• [Problem]:
Please give every entry again, exactly as it reads.
[Extracted data]
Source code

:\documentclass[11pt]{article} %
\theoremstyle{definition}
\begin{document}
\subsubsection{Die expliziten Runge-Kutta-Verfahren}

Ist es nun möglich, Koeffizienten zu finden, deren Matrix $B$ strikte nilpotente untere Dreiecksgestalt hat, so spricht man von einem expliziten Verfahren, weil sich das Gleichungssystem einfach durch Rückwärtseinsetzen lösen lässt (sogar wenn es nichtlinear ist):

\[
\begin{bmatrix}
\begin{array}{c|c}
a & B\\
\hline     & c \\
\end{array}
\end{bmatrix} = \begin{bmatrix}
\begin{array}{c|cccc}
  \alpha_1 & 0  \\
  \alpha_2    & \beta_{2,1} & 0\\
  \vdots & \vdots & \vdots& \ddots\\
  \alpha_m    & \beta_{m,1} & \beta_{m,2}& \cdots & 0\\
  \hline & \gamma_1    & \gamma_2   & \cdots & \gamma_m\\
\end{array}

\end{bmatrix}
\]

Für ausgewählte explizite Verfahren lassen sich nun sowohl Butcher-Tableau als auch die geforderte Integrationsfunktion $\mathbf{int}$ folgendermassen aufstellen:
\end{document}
[/Extracted data]
• [Solution for this problem]:
Source code

:\documentclass[11pt]{article} %
\theoremstyle{definition}
\begin{document}
\subsubsection{Die expliziten Runge-Kutta-Verfahren}

Ist es nun möglich, Koeffizienten zu finden, deren Matrix $B$ strikte nilpotente untere Dreiecksgestalt hat, so spricht man von einem expliziten Verfahren, weil sich das Gleichungssystem einfach durch Rückwärtseinsetzen lösen lässt (sogar wenn es nichtlinear ist):

\[
\begin{bmatrix}
\begin{array}{c|c}
a & B\\
\hline     & c \\
\end{array}
\end{bmatrix} = \begin{bmatrix}
\begin{array}{c|cccc}
  \alpha_1 & 0  \\
  \alpha_2    & \beta_{2,1} & 0\\
  \vdots & \vdots & \vdots& \ddots\\
  \alpha_m    & \beta_{m,1} & \beta_{m,2}& \cdots & 0\\
  \hline & \gamma_1    & \gamma_2   & \cdots & \gamma_m\\
\end{array}

\end{bmatrix}
\]

Für ausgewählte explizite Verfahren lassen sich nun sowohl Butcher-Tableau als auch die geforderte Integrationsfunktion $\mathbf{int}$ folgendermassen aufstellen:
\end{document}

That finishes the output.